WHAT THIS TASK INVOLVES:
All that is needed is every line of the listing below that has "plugin".

= Beginning of Section =

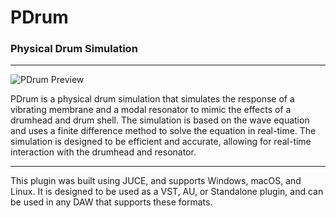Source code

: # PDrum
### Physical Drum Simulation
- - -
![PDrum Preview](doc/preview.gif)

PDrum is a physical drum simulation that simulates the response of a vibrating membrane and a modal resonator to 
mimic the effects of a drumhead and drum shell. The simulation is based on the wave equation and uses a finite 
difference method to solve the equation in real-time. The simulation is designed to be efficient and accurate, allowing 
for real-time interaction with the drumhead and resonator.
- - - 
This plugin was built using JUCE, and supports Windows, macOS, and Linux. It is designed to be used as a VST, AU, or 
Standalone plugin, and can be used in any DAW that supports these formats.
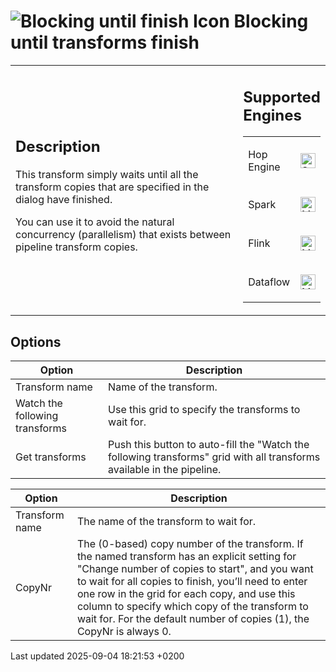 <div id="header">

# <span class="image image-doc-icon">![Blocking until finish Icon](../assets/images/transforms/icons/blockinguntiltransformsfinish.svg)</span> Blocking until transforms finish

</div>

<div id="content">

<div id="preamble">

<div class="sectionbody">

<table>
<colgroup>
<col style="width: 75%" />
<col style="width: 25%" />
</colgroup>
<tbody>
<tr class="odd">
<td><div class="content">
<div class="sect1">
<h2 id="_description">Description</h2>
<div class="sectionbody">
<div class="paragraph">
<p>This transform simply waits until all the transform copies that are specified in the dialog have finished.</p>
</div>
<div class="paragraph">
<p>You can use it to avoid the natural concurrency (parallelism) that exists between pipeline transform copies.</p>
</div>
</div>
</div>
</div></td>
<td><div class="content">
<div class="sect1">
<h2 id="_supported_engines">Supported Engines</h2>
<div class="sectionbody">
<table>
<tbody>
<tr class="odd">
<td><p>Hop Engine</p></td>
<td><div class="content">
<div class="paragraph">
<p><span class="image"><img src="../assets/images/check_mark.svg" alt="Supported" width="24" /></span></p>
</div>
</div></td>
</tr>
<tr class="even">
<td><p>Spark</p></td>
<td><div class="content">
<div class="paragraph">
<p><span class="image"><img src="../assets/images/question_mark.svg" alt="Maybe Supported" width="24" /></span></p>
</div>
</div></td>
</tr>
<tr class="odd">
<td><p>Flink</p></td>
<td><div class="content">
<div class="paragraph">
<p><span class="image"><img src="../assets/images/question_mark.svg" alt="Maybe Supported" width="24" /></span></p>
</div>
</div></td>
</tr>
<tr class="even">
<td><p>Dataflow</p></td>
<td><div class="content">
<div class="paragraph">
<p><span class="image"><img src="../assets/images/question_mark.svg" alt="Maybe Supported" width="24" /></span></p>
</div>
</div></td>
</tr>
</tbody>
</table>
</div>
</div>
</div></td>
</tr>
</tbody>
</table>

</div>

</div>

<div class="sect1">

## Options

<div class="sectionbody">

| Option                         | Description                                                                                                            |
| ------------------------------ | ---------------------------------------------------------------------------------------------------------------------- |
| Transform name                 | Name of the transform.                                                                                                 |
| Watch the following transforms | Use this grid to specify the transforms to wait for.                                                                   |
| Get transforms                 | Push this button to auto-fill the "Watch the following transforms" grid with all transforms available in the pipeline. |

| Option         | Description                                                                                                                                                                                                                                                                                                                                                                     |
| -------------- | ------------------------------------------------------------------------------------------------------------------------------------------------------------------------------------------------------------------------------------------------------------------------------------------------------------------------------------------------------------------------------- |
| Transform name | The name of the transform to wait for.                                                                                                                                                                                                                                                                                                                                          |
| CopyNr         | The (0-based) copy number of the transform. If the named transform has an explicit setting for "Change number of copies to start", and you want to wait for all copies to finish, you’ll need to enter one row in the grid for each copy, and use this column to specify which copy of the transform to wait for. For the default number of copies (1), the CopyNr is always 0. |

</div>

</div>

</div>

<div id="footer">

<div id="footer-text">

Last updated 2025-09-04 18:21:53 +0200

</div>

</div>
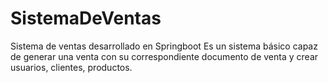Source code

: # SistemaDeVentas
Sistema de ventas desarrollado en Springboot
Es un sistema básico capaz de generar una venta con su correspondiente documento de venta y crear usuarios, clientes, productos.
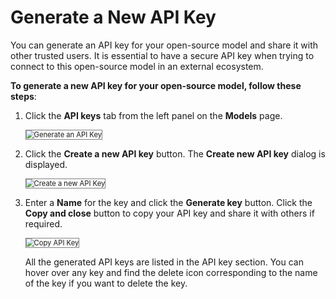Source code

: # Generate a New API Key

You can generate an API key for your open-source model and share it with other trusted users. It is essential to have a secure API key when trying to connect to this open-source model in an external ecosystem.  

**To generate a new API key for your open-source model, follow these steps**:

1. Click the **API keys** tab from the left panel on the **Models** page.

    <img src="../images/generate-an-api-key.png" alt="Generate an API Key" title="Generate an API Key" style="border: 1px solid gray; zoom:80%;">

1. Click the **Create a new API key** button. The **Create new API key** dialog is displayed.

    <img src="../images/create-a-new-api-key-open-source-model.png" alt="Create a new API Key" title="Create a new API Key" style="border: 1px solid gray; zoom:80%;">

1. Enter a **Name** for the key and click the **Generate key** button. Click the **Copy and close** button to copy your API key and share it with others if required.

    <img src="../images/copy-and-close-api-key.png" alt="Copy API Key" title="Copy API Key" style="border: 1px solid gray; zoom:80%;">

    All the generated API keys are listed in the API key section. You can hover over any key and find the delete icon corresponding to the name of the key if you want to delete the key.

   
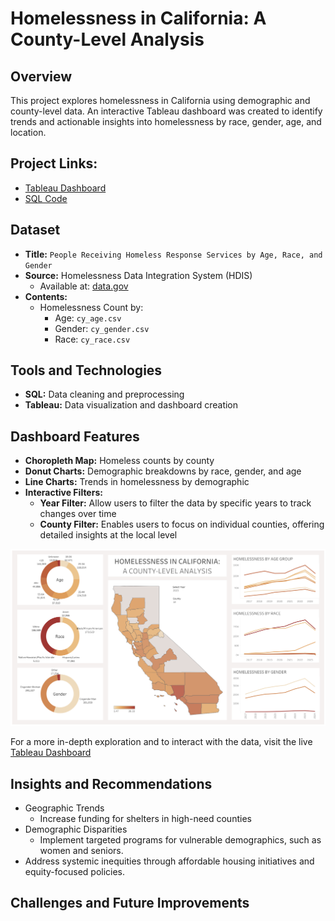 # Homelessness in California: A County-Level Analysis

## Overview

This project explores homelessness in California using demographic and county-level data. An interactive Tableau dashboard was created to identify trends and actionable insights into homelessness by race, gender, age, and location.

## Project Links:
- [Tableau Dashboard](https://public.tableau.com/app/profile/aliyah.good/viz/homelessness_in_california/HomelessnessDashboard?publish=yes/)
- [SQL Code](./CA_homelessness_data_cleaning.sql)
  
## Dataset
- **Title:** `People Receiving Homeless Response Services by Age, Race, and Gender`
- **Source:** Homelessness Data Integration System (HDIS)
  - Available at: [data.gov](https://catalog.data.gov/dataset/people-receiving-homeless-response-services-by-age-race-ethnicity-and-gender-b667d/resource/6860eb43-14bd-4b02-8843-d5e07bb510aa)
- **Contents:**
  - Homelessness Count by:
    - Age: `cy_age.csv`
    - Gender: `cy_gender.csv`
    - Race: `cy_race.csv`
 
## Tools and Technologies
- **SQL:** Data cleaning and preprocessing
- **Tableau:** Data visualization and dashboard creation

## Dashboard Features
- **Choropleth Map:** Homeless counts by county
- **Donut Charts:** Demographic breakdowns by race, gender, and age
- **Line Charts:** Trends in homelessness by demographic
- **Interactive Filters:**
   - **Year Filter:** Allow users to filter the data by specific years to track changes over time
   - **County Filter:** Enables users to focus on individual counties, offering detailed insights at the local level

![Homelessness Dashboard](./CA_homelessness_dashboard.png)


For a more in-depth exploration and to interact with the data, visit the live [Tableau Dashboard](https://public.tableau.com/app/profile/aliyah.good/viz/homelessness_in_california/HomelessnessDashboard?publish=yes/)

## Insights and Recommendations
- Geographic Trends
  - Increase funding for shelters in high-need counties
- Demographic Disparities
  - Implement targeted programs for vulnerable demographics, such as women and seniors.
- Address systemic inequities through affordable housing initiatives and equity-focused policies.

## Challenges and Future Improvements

= End of Section =

SOLUTION TO THIS TASK:
This plugin was built using JUCE, and supports Windows, macOS, and Linux. It is designed to be used as a VST, AU, or 
Standalone plugin, and can be used in any DAW that supports these formats.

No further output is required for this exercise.